→ **ACTION ITEM**
Can you restate the lines of the entries below, word for word, from the first one through the line that includes "My Docker container"?

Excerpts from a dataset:
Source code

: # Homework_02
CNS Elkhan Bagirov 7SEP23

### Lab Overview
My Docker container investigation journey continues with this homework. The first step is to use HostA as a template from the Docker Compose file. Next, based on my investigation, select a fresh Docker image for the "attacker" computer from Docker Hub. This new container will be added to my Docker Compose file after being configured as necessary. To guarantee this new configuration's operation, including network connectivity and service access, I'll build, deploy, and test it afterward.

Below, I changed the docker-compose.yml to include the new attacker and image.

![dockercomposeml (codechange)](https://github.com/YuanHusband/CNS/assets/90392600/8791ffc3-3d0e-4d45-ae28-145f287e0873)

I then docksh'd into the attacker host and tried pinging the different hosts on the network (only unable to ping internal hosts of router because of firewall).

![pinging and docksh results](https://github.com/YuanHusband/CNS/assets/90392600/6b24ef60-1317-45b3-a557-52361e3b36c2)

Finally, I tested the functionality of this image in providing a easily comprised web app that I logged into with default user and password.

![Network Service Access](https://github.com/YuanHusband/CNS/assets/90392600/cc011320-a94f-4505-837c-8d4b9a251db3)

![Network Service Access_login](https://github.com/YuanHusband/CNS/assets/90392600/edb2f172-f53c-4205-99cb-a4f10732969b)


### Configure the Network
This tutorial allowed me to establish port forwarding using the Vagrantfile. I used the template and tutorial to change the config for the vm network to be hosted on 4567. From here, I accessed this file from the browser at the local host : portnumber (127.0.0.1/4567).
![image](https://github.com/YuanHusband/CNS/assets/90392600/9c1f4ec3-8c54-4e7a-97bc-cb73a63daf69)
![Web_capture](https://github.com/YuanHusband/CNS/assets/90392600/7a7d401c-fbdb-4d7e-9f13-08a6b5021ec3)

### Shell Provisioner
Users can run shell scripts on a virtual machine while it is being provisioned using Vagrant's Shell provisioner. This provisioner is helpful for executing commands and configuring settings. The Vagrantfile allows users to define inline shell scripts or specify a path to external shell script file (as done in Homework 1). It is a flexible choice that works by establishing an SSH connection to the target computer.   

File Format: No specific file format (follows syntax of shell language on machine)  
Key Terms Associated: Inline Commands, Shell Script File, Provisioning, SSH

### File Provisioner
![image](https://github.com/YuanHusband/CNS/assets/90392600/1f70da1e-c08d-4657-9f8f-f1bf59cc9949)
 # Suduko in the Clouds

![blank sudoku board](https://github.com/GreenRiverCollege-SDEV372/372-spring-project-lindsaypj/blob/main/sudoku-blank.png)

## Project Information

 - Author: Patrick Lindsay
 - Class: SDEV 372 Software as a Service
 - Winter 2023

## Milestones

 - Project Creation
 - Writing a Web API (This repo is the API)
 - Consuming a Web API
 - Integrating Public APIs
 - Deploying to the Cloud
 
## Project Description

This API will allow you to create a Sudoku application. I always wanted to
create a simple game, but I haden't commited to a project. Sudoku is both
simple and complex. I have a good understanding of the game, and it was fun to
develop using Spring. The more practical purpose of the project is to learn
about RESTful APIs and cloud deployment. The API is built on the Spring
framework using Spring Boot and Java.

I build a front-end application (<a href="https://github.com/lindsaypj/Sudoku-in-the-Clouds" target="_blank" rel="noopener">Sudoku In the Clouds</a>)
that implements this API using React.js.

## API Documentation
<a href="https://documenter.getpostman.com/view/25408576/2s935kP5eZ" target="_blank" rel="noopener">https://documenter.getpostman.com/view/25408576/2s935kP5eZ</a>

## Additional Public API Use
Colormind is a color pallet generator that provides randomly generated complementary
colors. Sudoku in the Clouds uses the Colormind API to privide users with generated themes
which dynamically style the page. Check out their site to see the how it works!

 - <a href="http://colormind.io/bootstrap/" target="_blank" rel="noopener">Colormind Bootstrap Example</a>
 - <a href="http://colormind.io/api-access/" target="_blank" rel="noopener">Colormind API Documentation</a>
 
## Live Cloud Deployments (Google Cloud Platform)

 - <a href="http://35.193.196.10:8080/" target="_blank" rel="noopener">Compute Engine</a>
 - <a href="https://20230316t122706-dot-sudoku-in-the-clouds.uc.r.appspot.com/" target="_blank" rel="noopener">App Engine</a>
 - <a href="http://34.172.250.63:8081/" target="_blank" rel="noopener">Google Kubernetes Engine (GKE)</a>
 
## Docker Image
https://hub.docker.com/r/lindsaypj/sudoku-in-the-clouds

→ **ANSWER**
Source code

: # Homework_02
CNS Elkhan Bagirov 7SEP23

### Lab Overview
My Docker container investigation journey continues with this homework. The first step is to use HostA as a template from the Docker Compose file. Next, based on my investigation, select a fresh Docker image for the "attacker" computer from Docker Hub. This new container will be added to my Docker Compose file after being configured as necessary. To guarantee this new configuration's operation, including network connectivity and service access, I'll build, deploy, and test it afterward.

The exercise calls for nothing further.